Clothes would need redesigned, obviously not the top half or anything below the knee, but would pockets within clothes be designed to store our tails in, or would new holes be required so we could retain the use of our tails while out and about?
None of my skirts would look good with a tail swinging about underneath. G-strings would need to be totally done away with altogether. Seams and stitching would need to work around this new hole at the back of underwear and outerwear and you’d never be able to put slacks on the wrong way round without exposing a little too much.

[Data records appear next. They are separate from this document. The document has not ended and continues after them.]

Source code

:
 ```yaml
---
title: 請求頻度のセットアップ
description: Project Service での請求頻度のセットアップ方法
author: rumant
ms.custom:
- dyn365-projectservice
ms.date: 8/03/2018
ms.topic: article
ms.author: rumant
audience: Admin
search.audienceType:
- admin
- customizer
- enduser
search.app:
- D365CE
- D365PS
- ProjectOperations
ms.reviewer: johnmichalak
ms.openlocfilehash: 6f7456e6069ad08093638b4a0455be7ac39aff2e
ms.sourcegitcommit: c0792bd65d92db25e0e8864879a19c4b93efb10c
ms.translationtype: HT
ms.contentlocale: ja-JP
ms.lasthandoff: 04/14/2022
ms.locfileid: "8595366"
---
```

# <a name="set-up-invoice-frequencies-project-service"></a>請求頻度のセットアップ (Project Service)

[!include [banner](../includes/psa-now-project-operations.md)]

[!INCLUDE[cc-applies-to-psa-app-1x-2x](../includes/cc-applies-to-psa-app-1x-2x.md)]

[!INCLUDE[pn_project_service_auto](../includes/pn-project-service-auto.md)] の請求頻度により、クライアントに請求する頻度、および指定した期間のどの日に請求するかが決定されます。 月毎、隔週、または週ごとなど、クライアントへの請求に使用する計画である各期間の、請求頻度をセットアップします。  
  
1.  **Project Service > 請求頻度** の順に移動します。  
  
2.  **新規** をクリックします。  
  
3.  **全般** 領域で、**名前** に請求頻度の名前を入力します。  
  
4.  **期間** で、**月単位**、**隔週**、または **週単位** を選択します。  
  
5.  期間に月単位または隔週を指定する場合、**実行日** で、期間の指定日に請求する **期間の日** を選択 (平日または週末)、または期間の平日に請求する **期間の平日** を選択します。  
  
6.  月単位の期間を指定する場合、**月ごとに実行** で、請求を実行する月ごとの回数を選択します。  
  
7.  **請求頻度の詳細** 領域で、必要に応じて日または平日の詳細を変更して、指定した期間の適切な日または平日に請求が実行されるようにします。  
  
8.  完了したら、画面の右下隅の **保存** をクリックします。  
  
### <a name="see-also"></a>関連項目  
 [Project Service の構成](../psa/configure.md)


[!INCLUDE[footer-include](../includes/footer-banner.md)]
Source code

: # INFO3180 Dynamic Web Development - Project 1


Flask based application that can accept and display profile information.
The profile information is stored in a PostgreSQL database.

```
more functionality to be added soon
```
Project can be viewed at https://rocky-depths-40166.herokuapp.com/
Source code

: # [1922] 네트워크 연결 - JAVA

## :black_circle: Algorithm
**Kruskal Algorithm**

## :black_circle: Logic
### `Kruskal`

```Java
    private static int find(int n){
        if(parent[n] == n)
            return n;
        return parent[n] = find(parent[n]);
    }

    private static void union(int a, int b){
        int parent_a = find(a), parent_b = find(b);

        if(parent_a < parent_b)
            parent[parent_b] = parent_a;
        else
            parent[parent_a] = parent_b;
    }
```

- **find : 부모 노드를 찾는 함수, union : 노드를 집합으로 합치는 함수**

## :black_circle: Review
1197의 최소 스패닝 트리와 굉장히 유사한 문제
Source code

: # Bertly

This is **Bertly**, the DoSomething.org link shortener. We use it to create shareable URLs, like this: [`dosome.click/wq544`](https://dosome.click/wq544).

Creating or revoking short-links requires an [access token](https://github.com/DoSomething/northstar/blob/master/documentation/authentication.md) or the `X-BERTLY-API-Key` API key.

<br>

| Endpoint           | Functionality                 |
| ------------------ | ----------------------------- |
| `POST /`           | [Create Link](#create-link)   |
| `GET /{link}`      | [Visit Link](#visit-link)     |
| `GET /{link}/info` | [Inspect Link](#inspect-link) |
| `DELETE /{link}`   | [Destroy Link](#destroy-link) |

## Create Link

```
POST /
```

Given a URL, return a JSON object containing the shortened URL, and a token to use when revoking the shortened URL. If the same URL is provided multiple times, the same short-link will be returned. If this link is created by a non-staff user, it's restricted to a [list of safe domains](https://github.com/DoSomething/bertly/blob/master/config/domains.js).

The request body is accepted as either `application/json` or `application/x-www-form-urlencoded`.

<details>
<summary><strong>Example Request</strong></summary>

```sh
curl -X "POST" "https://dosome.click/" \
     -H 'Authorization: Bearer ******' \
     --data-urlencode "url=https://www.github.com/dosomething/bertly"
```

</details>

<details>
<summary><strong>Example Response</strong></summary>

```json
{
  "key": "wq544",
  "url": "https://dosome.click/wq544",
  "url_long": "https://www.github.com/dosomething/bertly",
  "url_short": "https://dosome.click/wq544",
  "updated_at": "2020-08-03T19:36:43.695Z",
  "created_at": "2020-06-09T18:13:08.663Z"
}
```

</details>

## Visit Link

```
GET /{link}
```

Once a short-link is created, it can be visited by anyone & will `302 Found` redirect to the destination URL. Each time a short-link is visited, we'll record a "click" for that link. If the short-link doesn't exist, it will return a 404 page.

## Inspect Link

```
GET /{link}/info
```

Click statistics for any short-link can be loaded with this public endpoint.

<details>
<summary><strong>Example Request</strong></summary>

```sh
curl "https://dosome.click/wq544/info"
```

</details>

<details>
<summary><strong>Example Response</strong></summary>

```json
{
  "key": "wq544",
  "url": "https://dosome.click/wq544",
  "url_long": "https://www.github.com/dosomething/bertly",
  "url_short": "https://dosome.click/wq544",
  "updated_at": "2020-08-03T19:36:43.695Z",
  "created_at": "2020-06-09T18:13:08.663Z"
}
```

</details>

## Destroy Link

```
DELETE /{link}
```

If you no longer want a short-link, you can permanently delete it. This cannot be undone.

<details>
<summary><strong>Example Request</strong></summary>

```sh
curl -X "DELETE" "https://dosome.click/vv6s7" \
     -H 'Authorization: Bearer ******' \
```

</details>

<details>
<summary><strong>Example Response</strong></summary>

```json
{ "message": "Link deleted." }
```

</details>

How would criminals be restrained? A third cuff would be required to restrain roaming appendages. Would barred cells become a luxury and be discarded in favour of vertically walled pits? Would the military create special ordnance for this new body-part; clip-on night-vision binoculars, tail-mounted grenade launchers, and camouflaged blades for close-quarters engagements? Would everyone have access to clip-on accessories like blender-attachments, the new improved tail-held whisk, the tail-controlled electric carving knife, and the specifically tailored for the tail mobile phone? Hands-free everyone, its the way forward.
Tail design and accessories could become big business, with companies competing for the most aesthetically designed tails. Would we want hair-covered monkey-style tails? Leather-skinned, dragon-like demonic tails? Bare pink skin tails like arms without hands attached or sectioned chitinous tails as though we had giant millipedes protruding from our behinds?
At any rate, my cats don’t complain about their tails, but then they can’t talk and I can only be thankful of that. Maybe I wouldn’t dream about this so often if I’d had mine stepped on as often as they have.